Just fucking legalize it federally already. Rake in the taxes, destroy the black market, and let's be done with this.

[–] [email protected] 26 points 9 months ago

Seriously, it's so fucking stupid we're still arguing about this. The majority of people have been cool with weed for decades now.

[–] [email protected] 26 points 9 months ago

Now now let’s not be too hasty - those private prisons aren’t going to fill themselves.

[–] [email protected] 2 points 9 months ago

The problem in a taxed legal market is that the black market can still undercut the legal market if the taxes are too great. If the taxes are kept low enough and the supply is kept high enough, then the black market can't compete with the quality legal stuff.

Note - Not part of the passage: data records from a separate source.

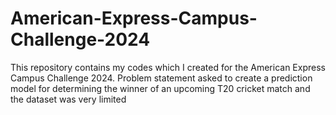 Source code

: # American-Express-Campus-Challenge-2024
This repository contains my codes which I created for the American Express Campus Challenge 2024.
Problem statement asked to create a prediction model for determining the winner of an upcoming T20 cricket match and the dataset was very limited

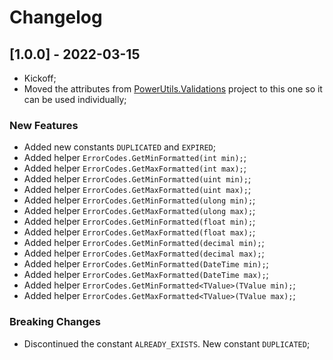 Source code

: # Changelog




## [1.0.0] - 2022-03-15

- Kickoff;
- Moved the attributes from [PowerUtils.Validations](https://github.com/TechNobre/PowerUtils.Validations) project to this one so it can be used individually;


### New Features

- Added new constants `DUPLICATED` and `EXPIRED`;
- Added helper `ErrorCodes.GetMinFormatted(int min);`;
- Added helper `ErrorCodes.GetMaxFormatted(int max);`;
- Added helper `ErrorCodes.GetMinFormatted(uint min);`;
- Added helper `ErrorCodes.GetMaxFormatted(uint max);`;
- Added helper `ErrorCodes.GetMinFormatted(ulong min);`;
- Added helper `ErrorCodes.GetMaxFormatted(ulong max);`;
- Added helper `ErrorCodes.GetMinFormatted(float min);`;
- Added helper `ErrorCodes.GetMaxFormatted(float max);`;
- Added helper `ErrorCodes.GetMinFormatted(decimal min);`;
- Added helper `ErrorCodes.GetMaxFormatted(decimal max);`;
- Added helper `ErrorCodes.GetMinFormatted(DateTime min);`;
- Added helper `ErrorCodes.GetMaxFormatted(DateTime max);`;
- Added helper `ErrorCodes.GetMinFormatted<TValue>(TValue min);`;
- Added helper `ErrorCodes.GetMaxFormatted<TValue>(TValue max);`;


### Breaking Changes

- Discontinued the constant `ALREADY_EXISTS`. New constant `DUPLICATED`;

The other issue is states that keep it illegal. Illegal states still have demand so black market growers working out of legal states can supply black markets in other states. There really is no answer to that other than mandated legalization, which isn't a thing without a USSC ruling that illegal marijuana is unconstitutional, which would cause all sorts of other legal challenges to illegal substance laws.

Even in legal states a black market still operates at a smaller scale depending on how dispensaries handle IDs. If the dispensaries are required to scan IDs to verify authenticity, it logs the ID unless there is a law that requires that no record of the ID is kept. People may not be comfortable or willing to have their ID logged at a dispensary due to legal or professional concerns given the frequent government overreach/abuse, frequent data breeches, or the individual's criminality.

Depending on what you or the government may consider a black market, that may include an adult selling another adult a few grams from their legally purchased stash just as it would include a guy growing and selling pounds without a license/permit/taxation. The "black market" is only "black" because the government doesn't control it.

Federal legalization is a fantastic thing that should be done, but it would not destroy the criminal black market as much as one would hope.